New York's city council is admittedly larger than most. But its 51 members are nothing compared to the United States House of Representatives, whose Web site allows citizens to view how each of the 435 representatives voted on a given bill.
"If members want" to open New York's system up "they can," the council's Mr. Borowitz said. "There hasn't been an overwhelming desire."
That desire appears to have arrived this year with the turnover that term limits will bring to the council. A group of newly elected members calling themselves the "Fresh Democracy Council" have penned a statement of principles that includes a demand to give the public "full access to Legistar." They are also calling for meeting agendas -- which are sometimes set immediately before a meeting under the current regime -- to be set in advance and distributed on the Web.

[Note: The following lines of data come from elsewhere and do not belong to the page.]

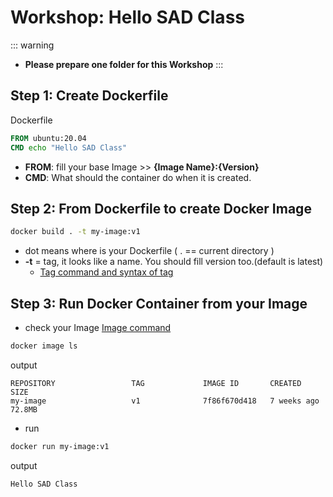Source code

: # Workshop: Hello SAD Class

::: warning
- **Please prepare one folder for this Workshop**
:::

## Step 1: Create Dockerfile

Dockerfile
```Dockerfile
FROM ubuntu:20.04
CMD echo "Hello SAD Class"
```
- **FROM**: fill your base Image >> **{Image Name}:{Version}**
- **CMD**: What should the container do when it is created.

## Step 2: From Dockerfile to create Docker Image
```bash
docker build . -t my-image:v1 
```
- dot means where is your Dockerfile ( . == current directory )
- **-t** = tag, it looks like a name. You should fill version too.(default is latest)
  - [Tag command and syntax of tag](https://docs.docker.com/engine/reference/commandline/tag/)

## Step 3: Run Docker Container from your Image

- check your Image [Image command](https://docs.docker.com/engine/reference/commandline/images/)
```bash
docker image ls
```


output
```
REPOSITORY                 TAG             IMAGE ID       CREATED        SIZE
my-image                   v1              7f86f670d418   7 weeks ago    72.8MB
```

- run

```bash
docker run my-image:v1
```
output
```
Hello SAD Class
```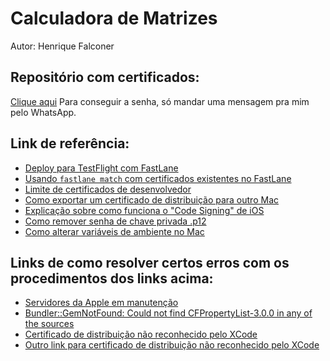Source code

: # Calculadora de Matrizes

Autor: Henrique Falconer

## Repositório com certificados:

[Clique aqui](https://github.com/hf1991991/CalcMatrizesCodeSigning)
Para conseguir a senha, só mandar uma mensagem pra mim pelo WhatsApp.

## Link de referência:

- [Deploy para TestFlight com FastLane](https://www.boorje.com/deploy-react-native-app/)
- [Usando ```fastlane match``` com certificados existentes no FastLane](https://medium.com/@jonathancardoso/using-fastlane-match-with-existing-certificates-without-revoking-them-a325be69dac6)
- [Limite de certificados de desenvolvedor](https://stackoverflow.com/questions/38194971/how-many-ios-ad-hoc-distibution-certificates-can-be-created-limit-for-certifica)
- [Como exportar um certificado de distribuição para outro Mac](https://williamboles.me/sharing-ios-distribution-certificate/)
- [Explicação sobre como funciona o "Code Signing" de iOS](http://seventhsoulmountain.blogspot.com/2013/09/ios-code-sign-in-complete-walkthrough.html)
- [Como remover senha de chave privada .p12](https://serverfault.com/questions/515833/how-to-remove-private-key-password-from-pkcs12-container)
- [Como alterar variáveis de ambiente no Mac](https://medium.com/@youngstone89/setting-up-environment-variables-in-mac-os-28e5941c771c)

## Links de como resolver certos erros com os procedimentos dos links acima:

- [Servidores da Apple em manutenção](https://github.com/fastlane/fastlane/issues/12683)
- [Bundler::GemNotFound: Could not find CFPropertyList-3.0.0 in any of the sources](https://github.com/fastlane/fastlane/issues/15056)
- [Certificado de distribuição não reconhecido pelo XCode](https://stackoverflow.com/questions/39568005/xcode-8-shows-error-that-provisioning-profile-doesnt-include-signing-certificat)
- [Outro link para certificado de distribuição não reconhecido pelo XCode](https://help.pushwoosh.com/hc/en-us/articles/360000382743-Getting-the-Provisioning-profile-XXX-doesn-t-include-signing-certificate-iPhone-Distribution-XXX-from-the-XCode)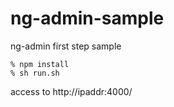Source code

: # ng-admin-sample
ng-admin first step sample

```
% npm install
% sh run.sh
```

access to http://ipaddr:4000/

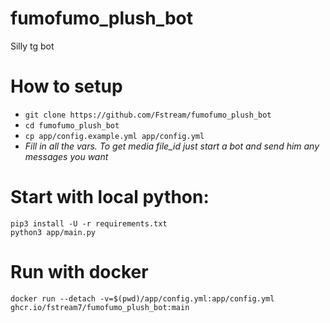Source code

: # fumofumo_plush_bot
Silly tg bot 

# How to setup

- `git clone https://github.com/Fstream/fumofumo_plush_bot`
- `cd fumofumo_plush_bot`
- `cp app/config.example.yml app/config.yml`
- *Fill in all the vars. To get media file_id just start a bot and send him any messages you want*

# Start with local python:
```
pip3 install -U -r requirements.txt
python3 app/main.py
```

# Run with docker
```
docker run --detach -v=$(pwd)/app/config.yml:app/config.yml ghcr.io/fstream7/fumofumo_plush_bot:main
```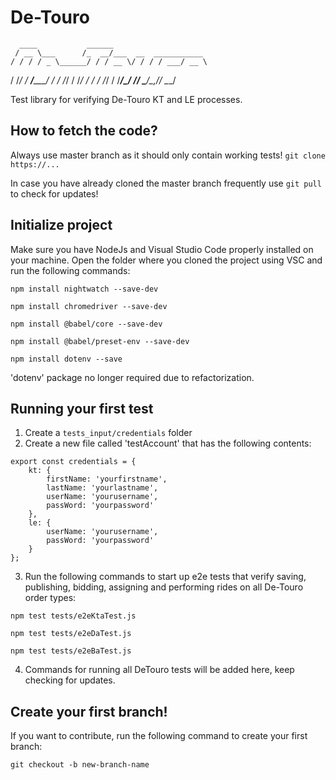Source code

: # De-Touro

      ____           ______                     
     / __ \___      /_  __/___  __  ___________ 
    / / / / _ \______/ / / __ \/ / / / ___/ __ \
   / /_/ /  __/_____/ / / /_/ / /_/ / /  / /_/ /
  /_____/\___/     /_/  \____/\__,_/_/   \____/

Test library for verifying De-Touro KT and LE processes.

## How to fetch the code?
Always use master branch as it should only contain working tests!
`git clone https://...`

In case you have already cloned the master branch frequently use `git pull` to check for updates!

## Initialize project
Make sure you have NodeJs and Visual Studio Code properly installed on your machine.
Open the folder where you cloned the project using VSC and run the following commands:

`npm install nightwatch --save-dev`

`npm install chromedriver --save-dev`

`npm install @babel/core --save-dev`

`npm install @babel/preset-env --save-dev`

`npm install dotenv --save`

'dotenv' package no longer required due to refactorization.

## Running your first test

1. Create a `tests_input/credentials` folder
2. Create a new file called 'testAccount' that has the following contents:

```
export const credentials = {
    kt: {
        firstName: 'yourfirstname',
        lastName: 'yourlastname',
        userName: 'yourusername',
        passWord: 'yourpassword'
    },
    le: {
        userName: 'yourusername',
        passWord: 'yourpassword'
    }
};
```

3. Run the following commands to start up e2e tests that verify saving, publishing, bidding, assigning and performing rides on all De-Touro order types:

`npm test tests/e2eKtaTest.js`

`npm test tests/e2eDaTest.js`

`npm test tests/e2eBaTest.js`

4. Commands for running all DeTouro tests will be added here, keep checking for updates.

## Create your first branch!
If you want to contribute, run the following command to create your first branch:

`git checkout -b new-branch-name`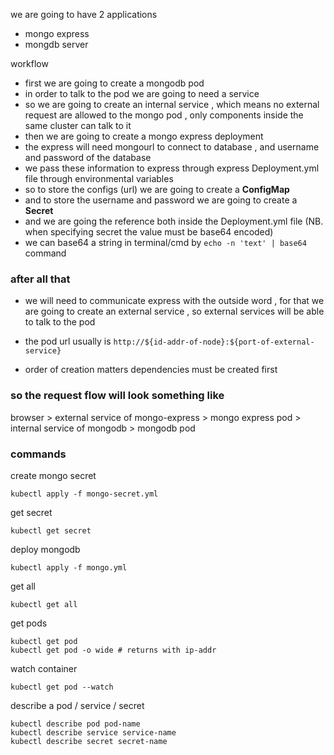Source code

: we are going to have 2 applications 
- mongo express 
- mongdb server 

workflow 
- first we are going to create a mongodb pod 
- in order to talk to the pod we are going to need a service 
- so we are going to create an internal service , which means no external request are allowed to the mongo pod , only components inside the same cluster can talk to it 
- then we are going to create a mongo express deployment 
- the express will need mongourl to connect to database , and username and password of the database 
- we pass these information to express through express Deployment.yml file through environmental variables 
- so to store the configs (url) we are going to create a __ConfigMap__ 
- and to store the username and password we are going to create a __Secret__ 
- and we are going the reference both inside the Deployment.yml file (NB. when specifying secret the value must be base64 encoded) 
- we can base64 a string in terminal/cmd by `echo -n 'text' | base64` command

### after all that 
- we will need to communicate express with the outside word , for that we are going to create an external service , so external services will be able to talk to the pod 
- the pod url usually is `http://${id-addr-of-node}:${port-of-external-service}`

- order of creation matters dependencies must be created first 

### so the request flow will look something like 

browser > external service of mongo-express >  mongo express pod > internal service of mongodb > mongodb pod


### commands 

create mongo secret

```
kubectl apply -f mongo-secret.yml
```

get secret 

```
kubectl get secret 
```

deploy mongodb

```
kubectl apply -f mongo.yml 
```

get all 

```
kubectl get all 
```
get pods 

```
kubectl get pod
kubectl get pod -o wide # returns with ip-addr
```

watch container 

```
kubectl get pod --watch
```

describe a pod / service / secret 

```
kubectl describe pod pod-name
kubectl describe service service-name
kubectl describe secret secret-name
```

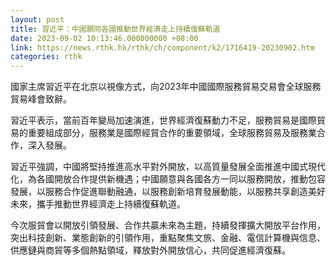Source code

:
```yaml
---
layout: post
title: 習近平：中國願同各國推動世界經濟走上持續復蘇軌道
date: 2023-09-02 10:13:46.000000000 +08:00
link: https://news.rthk.hk/rthk/ch/component/k2/1716419-20230902.htm
categories: rthk
---
```


國家主席習近平在北京以視像方式，向2023年中國國際服務貿易交易會全球服務貿易峰會致辭。

習近平表示，當前百年變局加速演進，世界經濟復蘇動力不足，服務貿易是國際貿易的重要組成部分，服務業是國際經貿合作的重要領域，全球服務貿易及服務業合作，深入發展。

習近平強調，中國將堅持推進高水平對外開放，以高質量發展全面推進中國式現代化，為各國開放合作提供新機遇；中國願意與各國各方一同以服務開放，推動包容發展，以服務合作促進聯動融通，以服務創新培育發展動能，以服務共享創造美好未來，攜手推動世界經濟走上持續復蘇軌道。

今次服貿會以開放引領發展、合作共贏未來為主題，持續發揮擴大開放平台作用，突出科技創新、業態創新的引領作用，重點聚焦文旅、金融、電信計算機與信息、供應鏈與商貿等多個熱點領域，釋放對外開放信心，共同促進經濟復蘇。
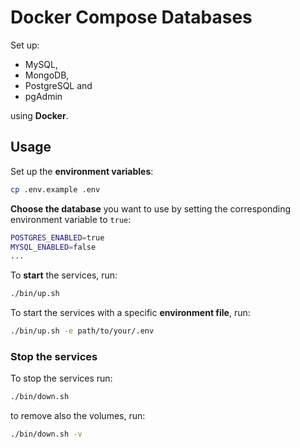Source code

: # Docker Compose Databases

Set up:

- MySQL,
- MongoDB,
- PostgreSQL and
- pgAdmin

using **Docker**.

## Usage

Set up the **environment variables**:

```bash
cp .env.example .env
```

**Choose the database** you want to use by setting the corresponding environment variable to `true`:

```bash
POSTGRES_ENABLED=true
MYSQL_ENABLED=false
...
```

To **start** the services, run:

```bash
./bin/up.sh
```

To start the services with a specific **environment file**, run:

```bash
./bin/up.sh -e path/to/your/.env
```

### Stop the services

To stop the services run:

```bash
./bin/down.sh
```

to remove also the volumes, run:

```bash
./bin/down.sh -v
```
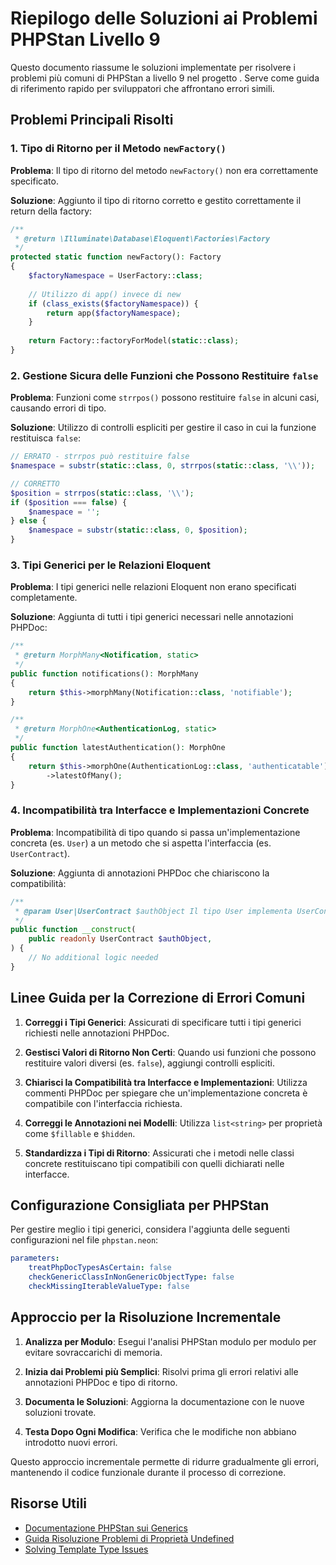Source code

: # Riepilogo delle Soluzioni ai Problemi PHPStan Livello 9

Questo documento riassume le soluzioni implementate per risolvere i problemi più comuni di PHPStan a livello 9 nel progetto <nome progetto>. Serve come guida di riferimento rapido per sviluppatori che affrontano errori simili.

## Problemi Principali Risolti

### 1. Tipo di Ritorno per il Metodo `newFactory()`

**Problema**: Il tipo di ritorno del metodo `newFactory()` non era correttamente specificato.

**Soluzione**: Aggiunto il tipo di ritorno corretto e gestito correttamente il return della factory:

```php
/**
 * @return \Illuminate\Database\Eloquent\Factories\Factory
 */
protected static function newFactory(): Factory
{
    $factoryNamespace = UserFactory::class;
    
    // Utilizzo di app() invece di new 
    if (class_exists($factoryNamespace)) {
        return app($factoryNamespace);
    }
    
    return Factory::factoryForModel(static::class);
}
```

### 2. Gestione Sicura delle Funzioni che Possono Restituire `false`

**Problema**: Funzioni come `strrpos()` possono restituire `false` in alcuni casi, causando errori di tipo.

**Soluzione**: Utilizzo di controlli espliciti per gestire il caso in cui la funzione restituisca `false`:

```php
// ERRATO - strrpos può restituire false
$namespace = substr(static::class, 0, strrpos(static::class, '\\'));

// CORRETTO
$position = strrpos(static::class, '\\');
if ($position === false) {
    $namespace = '';
} else {
    $namespace = substr(static::class, 0, $position);
}
```

### 3. Tipi Generici per le Relazioni Eloquent

**Problema**: I tipi generici nelle relazioni Eloquent non erano specificati completamente.

**Soluzione**: Aggiunta di tutti i tipi generici necessari nelle annotazioni PHPDoc:

```php
/**
 * @return MorphMany<Notification, static>
 */
public function notifications(): MorphMany
{
    return $this->morphMany(Notification::class, 'notifiable');
}

/**
 * @return MorphOne<AuthenticationLog, static>
 */
public function latestAuthentication(): MorphOne
{
    return $this->morphOne(AuthenticationLog::class, 'authenticatable')
        ->latestOfMany();
}
```

### 4. Incompatibilità tra Interfacce e Implementazioni Concrete

**Problema**: Incompatibilità di tipo quando si passa un'implementazione concreta (es. `User`) a un metodo che si aspetta l'interfaccia (es. `UserContract`).

**Soluzione**: Aggiunta di annotazioni PHPDoc che chiariscono la compatibilità:

```php
/**
 * @param User|UserContract $authObject Il tipo User implementa UserContract, quindi è compatibile
 */
public function __construct(
    public readonly UserContract $authObject,
) {
    // No additional logic needed
}
```

## Linee Guida per la Correzione di Errori Comuni

1. **Correggi i Tipi Generici**: Assicurati di specificare tutti i tipi generici richiesti nelle annotazioni PHPDoc.

2. **Gestisci Valori di Ritorno Non Certi**: Quando usi funzioni che possono restituire valori diversi (es. `false`), aggiungi controlli espliciti.

3. **Chiarisci la Compatibilità tra Interfacce e Implementazioni**: Utilizza commenti PHPDoc per spiegare che un'implementazione concreta è compatibile con l'interfaccia richiesta.

4. **Correggi le Annotazioni nei Modelli**: Utilizza `list<string>` per proprietà come `$fillable` e `$hidden`.

5. **Standardizza i Tipi di Ritorno**: Assicurati che i metodi nelle classi concrete restituiscano tipi compatibili con quelli dichiarati nelle interfacce.

## Configurazione Consigliata per PHPStan

Per gestire meglio i tipi generici, considera l'aggiunta delle seguenti configurazioni nel file `phpstan.neon`:

```yaml
parameters:
    treatPhpDocTypesAsCertain: false
    checkGenericClassInNonGenericObjectType: false
    checkMissingIterableValueType: false
```

## Approccio per la Risoluzione Incrementale

1. **Analizza per Modulo**: Esegui l'analisi PHPStan modulo per modulo per evitare sovraccarichi di memoria.

2. **Inizia dai Problemi più Semplici**: Risolvi prima gli errori relativi alle annotazioni PHPDoc e tipo di ritorno.

3. **Documenta le Soluzioni**: Aggiorna la documentazione con le nuove soluzioni trovate.

4. **Testa Dopo Ogni Modifica**: Verifica che le modifiche non abbiano introdotto nuovi errori.

Questo approccio incrementale permette di ridurre gradualmente gli errori, mantenendo il codice funzionale durante il processo di correzione.

## Risorse Utili

- [Documentazione PHPStan sui Generics](https://phpstan.org/blog/generics-in-php-using-phpdocs)
- [Guida Risoluzione Problemi di Proprietà Undefined](https://phpstan.org/blog/solving-phpstan-access-to-undefined-property)
- [Solving Template Type Issues](https://phpstan.org/blog/solving-phpstan-error-unable-to-resolve-template-type)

It isn't just ordinary citizens who are being left out. Mr. Miller, who is a leading contender to replace Mr. Vallone as speaker, doesn't have access to Legistar either, he told the audience at a speaker candidates' debate earlier this month.
Staff for other council members say that they can get into Legistar. The council's Mr. Barowitz said that the delay in bringing Legistar to members like Mr. Miller and their staffs had to do with finding time for training sessions on the program.
The leading candidates for Council Speaker have endorsed plans to put more information on the council Web site. That move could call attention to another feature of the little-watched legislative body: the fact that virtually all the votes are either unanimous or along strict party lines.